> Work to be completed
Lines holding the string "https" in the listing below are to be copied.

> Input

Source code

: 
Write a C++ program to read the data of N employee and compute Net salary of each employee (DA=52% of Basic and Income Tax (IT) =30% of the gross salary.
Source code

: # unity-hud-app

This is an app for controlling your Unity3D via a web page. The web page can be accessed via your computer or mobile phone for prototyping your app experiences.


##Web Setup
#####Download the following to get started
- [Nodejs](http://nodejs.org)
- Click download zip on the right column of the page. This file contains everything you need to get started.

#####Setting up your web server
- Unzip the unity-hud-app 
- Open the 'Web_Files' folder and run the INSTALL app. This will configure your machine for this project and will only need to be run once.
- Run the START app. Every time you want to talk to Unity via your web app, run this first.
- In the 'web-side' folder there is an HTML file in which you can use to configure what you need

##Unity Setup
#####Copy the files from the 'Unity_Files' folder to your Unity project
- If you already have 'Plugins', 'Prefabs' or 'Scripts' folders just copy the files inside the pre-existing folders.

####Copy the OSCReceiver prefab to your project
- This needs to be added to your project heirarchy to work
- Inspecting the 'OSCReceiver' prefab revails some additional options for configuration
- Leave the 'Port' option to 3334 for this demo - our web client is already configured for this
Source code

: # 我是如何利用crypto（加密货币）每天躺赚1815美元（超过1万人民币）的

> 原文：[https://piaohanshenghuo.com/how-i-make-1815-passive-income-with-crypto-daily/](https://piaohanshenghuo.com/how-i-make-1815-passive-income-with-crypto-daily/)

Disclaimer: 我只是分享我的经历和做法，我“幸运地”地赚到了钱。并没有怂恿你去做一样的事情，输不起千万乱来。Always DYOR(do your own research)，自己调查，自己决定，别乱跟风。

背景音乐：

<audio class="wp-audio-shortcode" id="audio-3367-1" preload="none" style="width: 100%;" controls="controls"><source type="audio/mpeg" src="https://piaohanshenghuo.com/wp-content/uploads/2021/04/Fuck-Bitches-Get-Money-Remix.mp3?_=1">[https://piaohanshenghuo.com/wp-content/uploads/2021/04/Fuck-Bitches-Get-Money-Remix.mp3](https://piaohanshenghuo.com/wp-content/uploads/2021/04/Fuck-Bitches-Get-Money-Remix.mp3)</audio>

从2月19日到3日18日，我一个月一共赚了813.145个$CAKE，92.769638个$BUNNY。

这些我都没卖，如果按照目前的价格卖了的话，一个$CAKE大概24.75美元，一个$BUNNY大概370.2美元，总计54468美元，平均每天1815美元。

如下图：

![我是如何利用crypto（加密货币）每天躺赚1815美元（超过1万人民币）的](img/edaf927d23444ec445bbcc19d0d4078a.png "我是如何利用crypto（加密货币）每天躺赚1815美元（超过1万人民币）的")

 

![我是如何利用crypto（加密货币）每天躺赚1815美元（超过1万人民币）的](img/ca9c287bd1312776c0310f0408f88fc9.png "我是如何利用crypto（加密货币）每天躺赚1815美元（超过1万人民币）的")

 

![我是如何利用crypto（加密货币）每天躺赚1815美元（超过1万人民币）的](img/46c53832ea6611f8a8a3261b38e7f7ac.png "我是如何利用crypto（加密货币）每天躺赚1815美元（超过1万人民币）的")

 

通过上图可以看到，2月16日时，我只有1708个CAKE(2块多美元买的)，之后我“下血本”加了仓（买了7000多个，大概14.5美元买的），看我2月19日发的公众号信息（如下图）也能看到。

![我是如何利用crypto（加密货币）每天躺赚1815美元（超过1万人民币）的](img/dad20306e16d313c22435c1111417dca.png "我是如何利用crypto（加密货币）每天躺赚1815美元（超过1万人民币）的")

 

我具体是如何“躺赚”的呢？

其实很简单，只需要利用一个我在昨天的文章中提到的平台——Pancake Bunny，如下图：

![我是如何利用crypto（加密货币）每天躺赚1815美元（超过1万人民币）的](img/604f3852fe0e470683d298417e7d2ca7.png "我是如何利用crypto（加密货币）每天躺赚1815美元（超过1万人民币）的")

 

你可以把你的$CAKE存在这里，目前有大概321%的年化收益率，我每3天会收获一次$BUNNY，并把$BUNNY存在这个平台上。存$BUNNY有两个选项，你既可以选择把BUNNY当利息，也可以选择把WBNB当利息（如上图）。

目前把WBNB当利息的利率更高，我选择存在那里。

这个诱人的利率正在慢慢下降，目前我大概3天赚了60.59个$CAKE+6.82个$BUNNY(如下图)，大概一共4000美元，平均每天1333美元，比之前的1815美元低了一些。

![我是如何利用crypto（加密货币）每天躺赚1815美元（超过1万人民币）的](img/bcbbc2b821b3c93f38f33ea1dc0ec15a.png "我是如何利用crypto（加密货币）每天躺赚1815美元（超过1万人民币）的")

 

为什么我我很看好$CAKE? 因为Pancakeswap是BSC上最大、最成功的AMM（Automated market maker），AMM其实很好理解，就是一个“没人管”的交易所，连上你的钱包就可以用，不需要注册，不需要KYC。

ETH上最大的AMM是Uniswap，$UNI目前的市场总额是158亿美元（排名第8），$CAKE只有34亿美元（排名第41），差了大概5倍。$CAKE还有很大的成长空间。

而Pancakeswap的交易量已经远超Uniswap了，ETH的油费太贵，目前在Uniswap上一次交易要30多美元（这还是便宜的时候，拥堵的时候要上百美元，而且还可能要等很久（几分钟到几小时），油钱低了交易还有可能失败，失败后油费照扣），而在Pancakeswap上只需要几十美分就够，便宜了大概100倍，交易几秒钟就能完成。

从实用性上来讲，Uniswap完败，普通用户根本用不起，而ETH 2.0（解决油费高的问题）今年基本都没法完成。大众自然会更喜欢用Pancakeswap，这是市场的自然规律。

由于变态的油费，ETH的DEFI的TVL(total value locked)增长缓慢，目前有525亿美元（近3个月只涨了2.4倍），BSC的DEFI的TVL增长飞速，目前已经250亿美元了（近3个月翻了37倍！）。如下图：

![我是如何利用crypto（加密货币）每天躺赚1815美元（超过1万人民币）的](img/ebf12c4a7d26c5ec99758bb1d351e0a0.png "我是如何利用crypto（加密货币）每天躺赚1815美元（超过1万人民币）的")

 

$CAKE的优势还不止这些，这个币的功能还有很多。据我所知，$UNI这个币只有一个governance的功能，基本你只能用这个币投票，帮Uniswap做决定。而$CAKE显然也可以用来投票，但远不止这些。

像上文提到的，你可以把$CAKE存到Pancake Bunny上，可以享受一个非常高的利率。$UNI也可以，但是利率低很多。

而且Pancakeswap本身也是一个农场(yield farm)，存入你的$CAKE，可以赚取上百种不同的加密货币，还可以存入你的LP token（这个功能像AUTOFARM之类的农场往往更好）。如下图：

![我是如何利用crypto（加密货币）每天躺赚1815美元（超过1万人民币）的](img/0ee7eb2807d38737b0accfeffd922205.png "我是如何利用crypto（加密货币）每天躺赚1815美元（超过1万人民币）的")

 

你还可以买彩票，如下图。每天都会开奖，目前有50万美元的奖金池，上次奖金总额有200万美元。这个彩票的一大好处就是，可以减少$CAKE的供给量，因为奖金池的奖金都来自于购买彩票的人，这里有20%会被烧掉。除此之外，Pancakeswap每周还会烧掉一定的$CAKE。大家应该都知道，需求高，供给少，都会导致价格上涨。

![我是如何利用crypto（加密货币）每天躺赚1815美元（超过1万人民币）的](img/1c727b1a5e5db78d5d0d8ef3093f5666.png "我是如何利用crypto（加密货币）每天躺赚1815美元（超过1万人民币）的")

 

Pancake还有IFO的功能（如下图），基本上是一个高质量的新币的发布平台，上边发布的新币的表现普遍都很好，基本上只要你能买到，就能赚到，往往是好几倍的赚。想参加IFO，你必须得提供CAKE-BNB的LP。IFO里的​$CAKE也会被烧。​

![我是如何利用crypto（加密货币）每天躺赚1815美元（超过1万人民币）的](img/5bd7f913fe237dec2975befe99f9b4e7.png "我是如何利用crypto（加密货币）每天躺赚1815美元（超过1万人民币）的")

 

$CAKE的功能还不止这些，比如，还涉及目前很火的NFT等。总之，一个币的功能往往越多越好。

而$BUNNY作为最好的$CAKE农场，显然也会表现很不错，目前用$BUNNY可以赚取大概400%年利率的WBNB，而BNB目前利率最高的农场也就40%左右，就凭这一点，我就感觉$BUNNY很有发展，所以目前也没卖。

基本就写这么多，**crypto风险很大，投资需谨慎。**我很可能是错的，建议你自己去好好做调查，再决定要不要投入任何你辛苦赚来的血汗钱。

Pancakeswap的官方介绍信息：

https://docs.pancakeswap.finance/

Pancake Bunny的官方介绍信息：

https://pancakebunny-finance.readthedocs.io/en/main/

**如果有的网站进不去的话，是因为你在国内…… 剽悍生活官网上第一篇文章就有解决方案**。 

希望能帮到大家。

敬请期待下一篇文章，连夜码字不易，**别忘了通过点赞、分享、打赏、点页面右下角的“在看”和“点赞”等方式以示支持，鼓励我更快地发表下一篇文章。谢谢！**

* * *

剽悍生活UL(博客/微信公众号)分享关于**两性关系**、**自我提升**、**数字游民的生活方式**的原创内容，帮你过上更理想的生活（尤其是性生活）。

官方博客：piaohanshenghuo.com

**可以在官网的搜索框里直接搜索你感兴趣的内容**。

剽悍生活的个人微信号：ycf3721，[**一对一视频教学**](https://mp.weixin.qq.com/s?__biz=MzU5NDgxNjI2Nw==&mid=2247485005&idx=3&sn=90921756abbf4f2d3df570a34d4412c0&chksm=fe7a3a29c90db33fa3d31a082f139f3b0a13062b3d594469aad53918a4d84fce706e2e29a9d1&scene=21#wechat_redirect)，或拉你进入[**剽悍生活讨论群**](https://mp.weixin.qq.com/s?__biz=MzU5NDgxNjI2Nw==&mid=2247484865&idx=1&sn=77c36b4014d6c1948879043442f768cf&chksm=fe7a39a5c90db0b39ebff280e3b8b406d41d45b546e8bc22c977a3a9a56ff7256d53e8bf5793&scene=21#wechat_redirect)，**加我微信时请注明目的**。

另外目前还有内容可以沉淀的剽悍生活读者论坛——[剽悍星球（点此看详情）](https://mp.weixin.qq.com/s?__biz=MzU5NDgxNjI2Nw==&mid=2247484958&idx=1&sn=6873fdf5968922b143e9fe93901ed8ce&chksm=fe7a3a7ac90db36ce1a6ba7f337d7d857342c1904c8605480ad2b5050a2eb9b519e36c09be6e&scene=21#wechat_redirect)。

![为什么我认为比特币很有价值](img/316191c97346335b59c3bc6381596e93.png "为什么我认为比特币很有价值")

> Answer to the problem
> 原文：[https://piaohanshenghuo.com/how-i-make-1815-passive-income-with-crypto-daily/](https://piaohanshenghuo.com/how-i-make-1815-passive-income-with-crypto-daily/)
<audio class="wp-audio-shortcode" id="audio-3367-1" preload="none" style="width: 100%;" controls="controls"><source type="audio/mpeg" src="https://piaohanshenghuo.com/wp-content/uploads/2021/04/Fuck-Bitches-Get-Money-Remix.mp3?_=1">[https://piaohanshenghuo.com/wp-content/uploads/2021/04/Fuck-Bitches-Get-Money-Remix.mp3](https://piaohanshenghuo.com/wp-content/uploads/2021/04/Fuck-Bitches-Get-Money-Remix.mp3)</audio>
https://docs.pancakeswap.finance/
https://pancakebunny-finance.readthedocs.io/en/main/
剽悍生活的个人微信号：ycf3721，[**一对一视频教学**](https://mp.weixin.qq.com/s?__biz=MzU5NDgxNjI2Nw==&mid=2247485005&idx=3&sn=90921756abbf4f2d3df570a34d4412c0&chksm=fe7a3a29c90db33fa3d31a082f139f3b0a13062b3d594469aad53918a4d84fce706e2e29a9d1&scene=21#wechat_redirect)，或拉你进入[**剽悍生活讨论群**](https://mp.weixin.qq.com/s?__biz=MzU5NDgxNjI2Nw==&mid=2247484865&idx=1&sn=77c36b4014d6c1948879043442f768cf&chksm=fe7a39a5c90db0b39ebff280e3b8b406d41d45b546e8bc22c977a3a9a56ff7256d53e8bf5793&scene=21#wechat_redirect)，**加我微信时请注明目的**。
另外目前还有内容可以沉淀的剽悍生活读者论坛——[剽悍星球（点此看详情）](https://mp.weixin.qq.com/s?__biz=MzU5NDgxNjI2Nw==&mid=2247484958&idx=1&sn=6873fdf5968922b143e9fe93901ed8ce&chksm=fe7a3a7ac90db36ce1a6ba7f337d7d857342c1904c8605480ad2b5050a2eb9b519e36c09be6e&scene=21#wechat_redirect)。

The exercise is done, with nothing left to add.